Are you saying that it's impossible to write an optimizing code
generator for Fifth? :-)

Seriously, though, I don't see why you should worry about 'effects
inference' if you can't reorder anything. The only reason I know of to
disallow effects is if evaluation order is flexible.

>  > Let me add one more thing before I go on: this problem is specific to
>  > type inference, not to type checking in general. If you always
>  > annotate inputs, outputs, and executions, there's no problem.

>  This is true. The problem comes in when dealing with macros. For
>  example, a macro that translates lambda expressions to stack-based
>  code needs to splice values into (possibly nested) quotations.
>  Unfortunately, this translation might result in very confusing type
>  errors, and there would be no way to give types to the generated
>  quotations since the code is the result of a macro.

Perhaps some more thought could be put into integrating the macro
system and the type system. It seems to me that there are a few ways
it could be done.

Every parameter of the macro has a type; if inferring the type is too
hard (and it probably is) you can require type signatures as part of
the macro definition. The result of the macro is always a stretch of
code, which also always has a type, although I expect it to not be
possible to manually sign that type in general (although there's a
proper subset of macros for which the type is manually signable).
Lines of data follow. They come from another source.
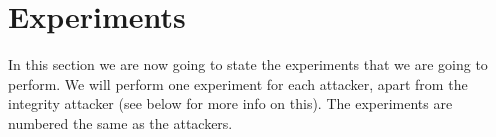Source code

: 

\section{Experiments}
\label{methodology_experiments}
\iffalse
For each experiment
\begin{itemize}
    \item Give the experiment a number (e.g. E1)
    \item What do we want to test
    \item How (including attackers)
    \item With what (algorithms for test and attacker algorithm)
    \item Expectations
    \item How should be evaluated
\end{itemize}
$\Rightarrow$ Outcome and expectation validation in validation chapter later
\fi

In this section we are now going to state the experiments that we are going to perform. We will perform one experiment for each attacker, apart from the integrity attacker (see below for more info on this). The experiments are numbered the same as the attackers.

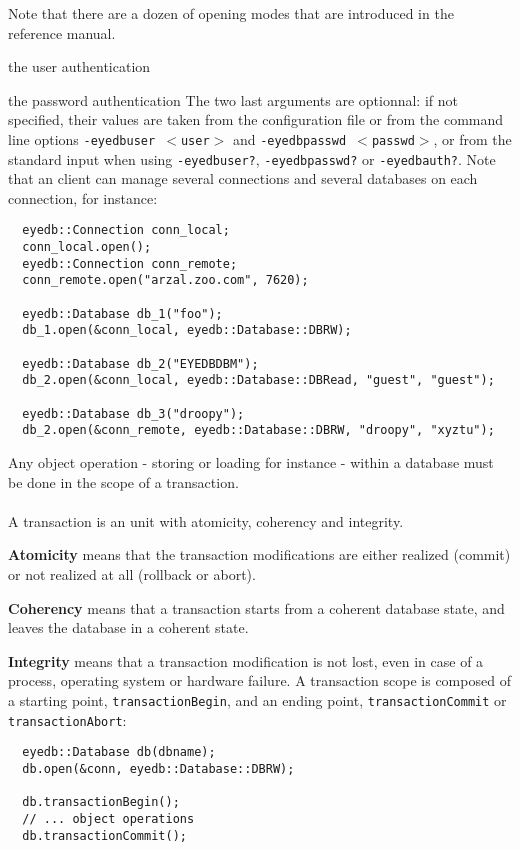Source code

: Note that there are a dozen of opening modes that are introduced in
the reference manual.
\item the user authentication
\item the password authentication
\ee
The two last arguments are optionnal: if not specified, their values
are taken from the configuration file or from the command line options
\texttt{-eyedbuser $<$user$>$} and \texttt{-eyedbpasswd $<$passwd$>$}, or from
the standard input when using \texttt{-eyedbuser?}, \texttt{-eyedbpasswd?} or
\texttt{-eyedbauth?}.
\ee
Note that an \eyedb client can manage several connections and
several databases on each connection, for instance:
\verbsize
\begin{verbatim}
  eyedb::Connection conn_local;
  conn_local.open();
  eyedb::Connection conn_remote;
  conn_remote.open("arzal.zoo.com", 7620);

  eyedb::Database db_1("foo");
  db_1.open(&conn_local, eyedb::Database::DBRW);

  eyedb::Database db_2("EYEDBDBM");
  db_2.open(&conn_local, eyedb::Database::DBRead, "guest", "guest");

  eyedb::Database db_3("droopy");
  db_2.open(&conn_remote, eyedb::Database::DBRW, "droopy", "xyztu");
\end{verbatim}
\normalsize
{}
Any object operation - storing or loading for instance -
within a database must be done in the scope of a transaction.
\\
\\
A transaction is an unit with atomicity, coherency and integrity.
\be
\item {\bf Atomicity} means that the transaction modifications are either
realized (commit) or not realized at all (rollback or abort).
\item {\bf Coherency} means that a transaction starts from a coherent database
state, and leaves the database in a coherent state.
\item {\bf Integrity} means that a transaction modification is not lost, even
in case of a process, operating system or hardware failure.
\ee
A transaction scope is composed of a starting point, \texttt{transactionBegin},
and an ending point, \texttt{transactionCommit} or \texttt{transactionAbort}:
\verbsize
\begin{verbatim}
  eyedb::Database db(dbname);
  db.open(&conn, eyedb::Database::DBRW);

  db.transactionBegin();
  // ... object operations
  db.transactionCommit();
\end{verbatim}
Obviously, a typechecked macro system would exclude some obvious
macros... But can we get things done with a subset of all possible
macros? I think so...

>  > Compare Spark Ada -- which, by the way, might be a useful role model
>  > for a very powerful type system that doesn't actually hurt code that
>  > it can't check (it's entirely optional, contained entirely within
>  > comments of perfectly standard Ada code).
>  Aye, Spark is great. It's unfortunate that it isn't free.

Yes, but there's plenty of research on similar concepts.
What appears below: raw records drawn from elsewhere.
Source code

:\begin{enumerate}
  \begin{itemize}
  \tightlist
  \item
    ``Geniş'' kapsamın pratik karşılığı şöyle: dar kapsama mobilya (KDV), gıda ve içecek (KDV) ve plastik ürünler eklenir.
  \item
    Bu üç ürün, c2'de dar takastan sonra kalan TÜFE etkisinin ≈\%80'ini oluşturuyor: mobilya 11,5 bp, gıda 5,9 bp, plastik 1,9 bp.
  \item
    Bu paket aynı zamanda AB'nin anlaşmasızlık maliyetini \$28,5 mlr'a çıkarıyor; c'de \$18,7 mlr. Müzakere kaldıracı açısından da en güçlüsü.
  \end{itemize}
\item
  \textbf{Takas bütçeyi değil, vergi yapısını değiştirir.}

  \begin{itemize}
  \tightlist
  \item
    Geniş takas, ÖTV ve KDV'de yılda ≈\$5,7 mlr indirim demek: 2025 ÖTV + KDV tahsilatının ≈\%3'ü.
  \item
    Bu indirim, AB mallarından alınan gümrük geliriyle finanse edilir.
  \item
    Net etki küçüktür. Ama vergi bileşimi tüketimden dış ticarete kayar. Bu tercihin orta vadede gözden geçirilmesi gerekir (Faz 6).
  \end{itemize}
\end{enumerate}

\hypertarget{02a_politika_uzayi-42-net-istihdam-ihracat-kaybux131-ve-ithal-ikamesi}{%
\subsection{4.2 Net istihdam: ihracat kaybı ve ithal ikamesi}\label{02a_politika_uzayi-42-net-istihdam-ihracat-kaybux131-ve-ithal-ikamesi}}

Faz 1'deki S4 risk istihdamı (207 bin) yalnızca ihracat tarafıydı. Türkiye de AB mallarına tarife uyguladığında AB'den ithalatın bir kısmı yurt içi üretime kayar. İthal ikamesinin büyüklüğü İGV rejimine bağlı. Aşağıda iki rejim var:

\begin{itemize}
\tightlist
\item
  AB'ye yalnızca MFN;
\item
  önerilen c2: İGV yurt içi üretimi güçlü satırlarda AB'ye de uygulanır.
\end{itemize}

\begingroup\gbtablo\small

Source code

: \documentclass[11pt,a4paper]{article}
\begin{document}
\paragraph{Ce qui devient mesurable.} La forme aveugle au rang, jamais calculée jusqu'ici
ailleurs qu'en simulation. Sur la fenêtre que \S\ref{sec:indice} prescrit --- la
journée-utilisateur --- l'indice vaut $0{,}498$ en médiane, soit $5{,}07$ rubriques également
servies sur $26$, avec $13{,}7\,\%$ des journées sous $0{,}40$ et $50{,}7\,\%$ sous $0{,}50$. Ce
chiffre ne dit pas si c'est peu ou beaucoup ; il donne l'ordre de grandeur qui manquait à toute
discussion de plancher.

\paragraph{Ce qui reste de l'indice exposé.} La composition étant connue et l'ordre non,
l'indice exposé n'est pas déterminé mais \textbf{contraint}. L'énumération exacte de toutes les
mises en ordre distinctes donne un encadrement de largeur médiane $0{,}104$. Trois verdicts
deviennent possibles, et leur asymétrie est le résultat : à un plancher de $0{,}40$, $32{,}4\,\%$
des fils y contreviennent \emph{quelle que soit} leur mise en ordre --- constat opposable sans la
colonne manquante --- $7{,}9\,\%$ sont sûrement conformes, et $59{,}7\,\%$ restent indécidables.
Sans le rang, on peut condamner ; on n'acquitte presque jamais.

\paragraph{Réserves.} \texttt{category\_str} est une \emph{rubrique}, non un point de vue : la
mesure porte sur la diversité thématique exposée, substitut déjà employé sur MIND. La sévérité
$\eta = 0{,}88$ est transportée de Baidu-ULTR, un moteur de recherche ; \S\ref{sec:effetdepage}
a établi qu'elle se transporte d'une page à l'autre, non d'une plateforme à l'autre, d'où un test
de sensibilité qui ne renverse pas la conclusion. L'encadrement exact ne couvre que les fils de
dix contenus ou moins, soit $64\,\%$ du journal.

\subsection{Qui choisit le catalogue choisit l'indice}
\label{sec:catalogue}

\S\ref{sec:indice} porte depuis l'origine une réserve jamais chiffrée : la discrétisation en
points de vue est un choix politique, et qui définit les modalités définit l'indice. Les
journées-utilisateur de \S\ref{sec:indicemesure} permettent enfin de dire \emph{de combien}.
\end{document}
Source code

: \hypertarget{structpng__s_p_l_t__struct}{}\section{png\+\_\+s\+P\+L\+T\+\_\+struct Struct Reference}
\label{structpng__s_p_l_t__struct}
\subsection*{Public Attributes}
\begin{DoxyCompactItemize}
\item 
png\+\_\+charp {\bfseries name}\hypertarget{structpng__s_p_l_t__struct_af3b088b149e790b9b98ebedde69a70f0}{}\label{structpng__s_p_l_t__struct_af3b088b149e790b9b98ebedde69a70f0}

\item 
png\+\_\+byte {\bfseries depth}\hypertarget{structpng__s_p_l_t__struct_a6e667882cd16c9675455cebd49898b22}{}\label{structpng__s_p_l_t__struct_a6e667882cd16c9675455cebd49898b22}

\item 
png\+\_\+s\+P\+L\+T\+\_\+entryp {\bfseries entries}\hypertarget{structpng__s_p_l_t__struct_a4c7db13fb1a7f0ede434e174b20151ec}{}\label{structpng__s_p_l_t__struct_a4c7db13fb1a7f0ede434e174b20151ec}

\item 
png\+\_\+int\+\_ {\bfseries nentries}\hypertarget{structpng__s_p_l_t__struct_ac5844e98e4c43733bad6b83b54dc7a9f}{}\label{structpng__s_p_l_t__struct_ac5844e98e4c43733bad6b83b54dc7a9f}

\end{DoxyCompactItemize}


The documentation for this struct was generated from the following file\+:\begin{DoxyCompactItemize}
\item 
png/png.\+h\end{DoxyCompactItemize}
>  unskilled. Rather, my point is that there are problems in the big-
>  picture design of the program itself. Despite Haskell's rather fancy
>  types, and the team's use of GADTs to enforce correctness, I still
>  wouldn't trust it for anything involving more than a few people.
>  Luckily, it does seem to be getting better. Darcs 2 is quite zippy,
>  relatively speaking.

Yup. The crucial lesson is that typechecking can't specify
correctness, ever. Correctness is uncomputable, and neither types
alone nor tests alone nor contracts alone are sufficient to specify
it.

>  To be honest, I'm just experiencing some cognitive dissonance. My
>  brain is trying frantically to rationalize avoiding the type system
>  for awhile.

Well, if you CAN, go for it. I enjoy having the freedom to put off a
painful part of a project sometimes.

>  - John

-Wm

Re: fundamental type system problems + possible solutions

by John Nowak :: Rate this Message:

Reply to Author | View Threaded | Show Only this Message


On Apr 30, 2008, at 10:52 AM, William Tanksley, Jr wrote:

>> Fifth is a strict language in which evaluation is always left to
>> right, so I don't think this would be an issue.
>
> Are you saying that it's impossible to write an optimizing code
> generator for Fifth? :-)
> Seriously, though, I don't see why you should worry about 'effects
> inference' if you can't reorder anything. The only reason I know of to
> disallow effects is if evaluation order is flexible.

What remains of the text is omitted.